Russia is increasingly leaning toward that approach. President Putin signed a law earlier this year, which will enable Runet and would build the necessary infrastructure to maintain a separate internal Internet.
Speaking earlier this week to the state-owned news outlet Tass, Putin explained that this was purely a defensive play.
He said, “Runet is aimed only at preventing adverse consequences of global disconnection from the global network, which is largely controlled from abroad. This is the point, this is what sovereignty is to have our resources that can be turned on so that we would not be cut from the Internet”.
According to BBC, recent reports in Tass and Pravda pointed out that this effort has gone beyond the theoretical stage to the practical stage. Tests were done to check the vulnerability of the so-called Internet of Things. The results could have been disheartening if Russian IoT devices have security practices as poor as US ones. Whether the local net could stand up against “external negative influences” was also tested.
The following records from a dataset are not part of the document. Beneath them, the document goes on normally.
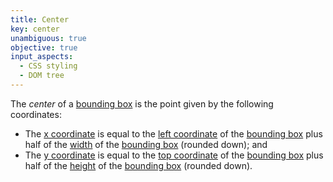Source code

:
 ```yaml
---
title: Center
key: center
unambiguous: true
objective: true
input_aspects:
  - CSS styling
  - DOM tree
---
```


The _center_ of a [bounding box][] is the point given by the following coordinates:

- The [x coordinate][] is equal to the [left coordinate][] of the [bounding box][] plus half of the [width][] of the [bounding box][] (rounded down); and
- The [y coordinate][] is equal to the [top coordinate][] of the [bounding box][] plus half of the [height][] of the [bounding box][] (rounded down).

[bounding box]: https://drafts.csswg.org/cssom-view/#dom-element-getboundingclientrect 'Definition of getBoundingClientRect'
[height]: https://drafts.fxtf.org/geometry/#rectangle-height-dimension
[left coordinate]: https://drafts.fxtf.org/geometry/#dom-domrectreadonly-left
[top coordinate]: https://drafts.fxtf.org/geometry/#dom-domrectreadonly-top
[width]: https://drafts.fxtf.org/geometry/#rectangle-width-dimension
[x coordinate]: https://drafts.fxtf.org/geometry/#rectangle-x-coordinate
[y coordinate]: https://drafts.fxtf.org/geometry/#rectangle-y-coordinate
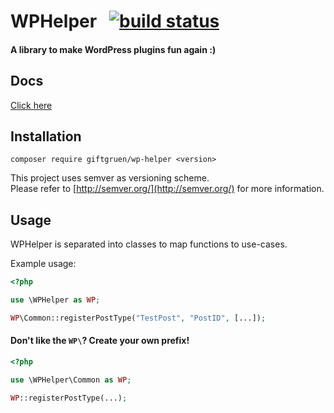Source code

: # WPHelper &nbsp; [![build status](https://git.giftgruen.com/giftgruen/wp-helper/badges/master/build.svg)](https://git.giftgruen.com/giftgruen/wp-helper/commits/master)

#### A library to make WordPress plugins fun again :)

## Docs
[Click here](/docs.html)

## Installation
```
composer require giftgruen/wp-helper <version>
```

This project uses semver as versioning scheme. <br>
Please refer to [http://semver.org/](http://semver.org/) for more information.

## Usage
WPHelper is separated into classes to map functions to use-cases.

Example usage:
```php
<?php

use \WPHelper as WP;

WP\Common::registerPostType("TestPost", "PostID", [...]);
```

#### Don't like the `WP\`? Create your own prefix!
```php
<?php

use \WPHelper\Common as WP;

WP::registerPostType(...);
```
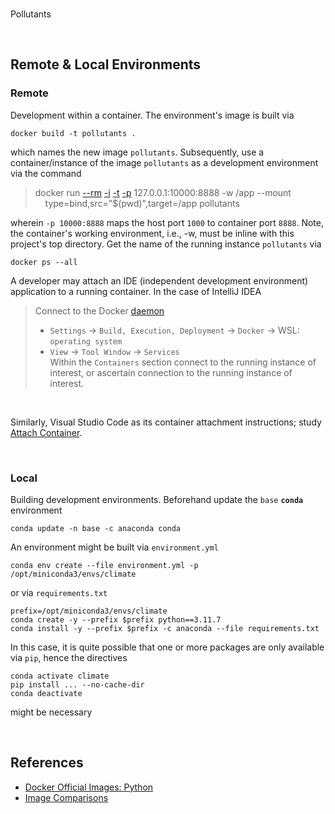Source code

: <br>

Pollutants

<br>

## Remote & Local Environments

### Remote

Development within a container.  The environment's image is built via

```shell
docker build -t pollutants .
```

which names the new image `pollutants`.  Subsequently, use a container/instance of the image `pollutants` as a development environment via the command


> docker run [--rm](https://docs.docker.com/engine/reference/commandline/run/#:~:text=a%20container%20exits-,%2D%2Drm,-Automatically%20remove%20the) [-i](https://docs.docker.com/engine/reference/commandline/run/#:~:text=and%20reaps%20processes-,%2D%2Dinteractive,-%2C%20%2Di) [-t](https://docs.docker.com/get-started/02_our_app/#:~:text=Finally%2C%20the-,%2Dt,-flag%20tags%20your) [-p](https://docs.docker.com/engine/reference/commandline/run/#:~:text=%2D%2Dpublish%20%2C-,%2Dp,-Publish%20a%20container%E2%80%99s) 127.0.0.1:10000:8888 -w /app --mount \
&nbsp; &nbsp; type=bind,src="$(pwd)",target=/app pollutants

wherein   `-p 10000:8888` maps the host port `1000` to container port `8888`.  Note, the container's working environment, i.e., -w, must be inline with this project's top directory.  Get the name of the running instance ``pollutants`` via

```shell
docker ps --all
```

A developer may attach an IDE (independent development environment) application to a running container.  In the case of IntelliJ IDEA

> Connect to the Docker [daemon](https://www.jetbrains.com/help/idea/docker.html#connect_to_docker)
> * `Settings` $\rightarrow$ `Build, Execution, Deployment` $\rightarrow$ `Docker` $\rightarrow$ WSL: `operating system`
> * `View` $\rightarrow$ `Tool Window` $\rightarrow$ `Services` <br>Within the `Containers` section connect to the running instance of interest, or ascertain connection to the running instance of interest.

<br>

Similarly, Visual Studio Code as its container attachment instructions; study [Attach Container](https://code.visualstudio.com/docs/devcontainers/attach-container).



<br>

### Local

Building development environments.  Beforehand update the `base` **`conda`** environment

```shell
conda update -n base -c anaconda conda
```

An environment might be built via `environment.yml`

```shell
conda env create --file environment.yml -p /opt/miniconda3/envs/climate
```

or via `requirements.txt`

```shell
prefix=/opt/miniconda3/envs/climate
conda create -y --prefix $prefix python==3.11.7
conda install -y --prefix $prefix -c anaconda --file requirements.txt
```

In this case, it is quite possible that one or more packages are only available via `pip`, hence the directives

```shell
conda activate climate
pip install ... --no-cache-dir
conda deactivate
```

might be necessary

<br>

## References

* [Docker Official Images: Python](https://hub.docker.com/_/python/)
* [Image Comparisons](https://pythonspeed.com/articles/base-image-python-docker-images/)

<br>
<br>

<br>
<br>

<br>
<br>

<br>
<br>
It’s not an easy task, what Russia is attempting here, and while the talk is evidently of sovereignty and robust infrastructure, the tensions between the US, Russia, China, North Korea, and other countries with advanced cyber warfare capabilities are unmistakably a part of it.
It will be non-functional if the Russian Internet is disconnected from the world. Like any other country, Russia constantly relies on resources located elsewhere in the world, and duplication of many of those resources would be essential to make it possible for the internet to work anything like normally, should the country decide to retreat into it’s a shell for whatever reason.
Russia will require a separate DNS system, as well as the physical infrastructure connecting parts of the country directly to the rest. At present, the country must do so through international connections and that’s just to foster the basic possibility of a working Russian intranet.
It’s difficult to resist the idea of a robust “sovereign Internet” should such a thing become necessary, but it’s harder not to think of it as a base for conflict. As it is not a simple investment in national infrastructure.
That being said, what exactly Runet will evolve into and how it will be used is still a matter of speculation until we receive more specific reports of its capabilities and intended purposes.